A qustion about regex search?

Forum

Forum
Beginners
A qustion about regex search?

A qustion about regex search?

hi,i am new here,i have a problem with imitating a behaviour of flex that is returning a token after each call of yylex. i use the following solution.

  ...
  regex reg("pattern1|pattern2|pattern3");
  smatch m;
  string data("...");
  regex_search(data,m,reg);
  ...

now the question is how could i know which pattern matches the first token easily?
and is there any trivial solution to implement such behaviour?
thanks.

Duthomhas (13214)

I'm not sure I understand your question.

You are using a pattern that matches any of three distinct tokens, so the regex will return any one of them.

If you want to know which token matched, you'll have to look at the result of the match.

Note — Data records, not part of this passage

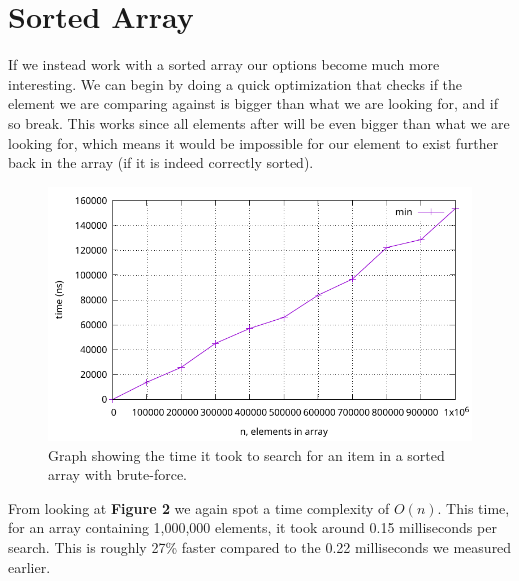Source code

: \documentclass[a4paper, 11pt]{article}
\begin{document}
\section{Sorted Array}
	If we instead work with a sorted array our options become much more interesting.
	We can begin by doing a quick optimization that checks if the element we are comparing against is bigger than what we are looking for, and if so break.
	This works since all elements after will be even bigger than what we are looking for,
	which means it would be impossible for our element to exist further back in the array (if it is indeed correctly sorted).
	\begin{figure}[H]
		\centering
		\includegraphics[scale=0.8]{graphs/plot_brute_sorted.pdf}
		\caption{
			Graph showing the time it took to search for an item in a sorted array with brute-force.
		}
	\end{figure}
	\par
	From looking at \textbf{Figure 2} we again spot a time complexity of \(O(n)\).
	This time, for an array containing 1,000,000 elements, it took around 0.15 milliseconds per search.
	This is roughly 27\% faster compared to the 0.22 milliseconds we measured earlier.
\end{document}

(I presume you are using Boost.Regex? Just look at m[0].)

Last edited on

JLBorges (13770)

> regex reg("pattern1|pattern2|pattern3") ;

Use marked sub-expressions to capture the match
regex reg( "(pattern1)|(pattern2)|(pattern3)" ) ;
and then see which submatch was returned.

For example:

#include <regex>
#include <string>
#include <iostream>

int main()
{
    const std::regex re( "(a+)|(b+)|(c+)" ) ;

    const std::string& text = "a  bb  aaa  cccc  bbbbb  aaaaaa  ccccccc" ;
    std::cout << text << "\n0123456789012345678901234567890123456789\n\n" ;

    std::smatch match ;
    auto begin = text.begin() ;
    while( std::regex_search( begin, text.end(), match, re ) )
    {
        std::cout << "found \"" << match[0] << "\" starting at " 
                  << begin - text.begin() + match.position() ;

        static const std::string subex[] = { "\"a+\"", "\"b+\"", "\"c+\"" } ;
        for( std::size_t i = 1 ; i < match.size() ; ++i )
        {
            if( match[i].length() > 0 ) 
                std::cout << " - matched subexpression " << subex[i-1] << '\n' ;
        }

        begin = match[0].second ;
    }
}

Output:

a  bb  aaa  cccc  bbbbb  aaaaaa  ccccccc                    
0123456789012345678901234567890123456789                    
                                                            
found "a" starting at 0 - matched subexpression "a+"        
found "bb" starting at 3 - matched subexpression "b+"       
found "aaa" starting at 7 - matched subexpression "a+"      
found "cccc" starting at 12 - matched subexpression "c+"    
found "bbbbb" starting at 18 - matched subexpression "b+"   
found "aaaaaa" starting at 25 - matched subexpression "a+"  
found "ccccccc" starting at 33 - matched subexpression "c+"

immm008 (7)

thanks a lot,but don't you think the complexity is increased by a factor of n, assuming n is the number of patterns?(Are you sure it would compile since you use iterators instead of const_iterators)
i just wonder why the class match_results doesn't supply a member function
telling which pattern is matched using the form of "(pattern1|pattern2|...)".
i think it's trivial,when the implementation of DFA reaches a accept state,it's
easy to find the pattern to which the state belongs.
by the way,since the m.str(i) or m[i].str() could return the lexeme of ith capture group,why there is no trivial way to return the index of the matched capture group?

Last edited on

JLBorges (13770)

> don't you think the complexity is increased by a factor of n, assuming n is the number of patterns?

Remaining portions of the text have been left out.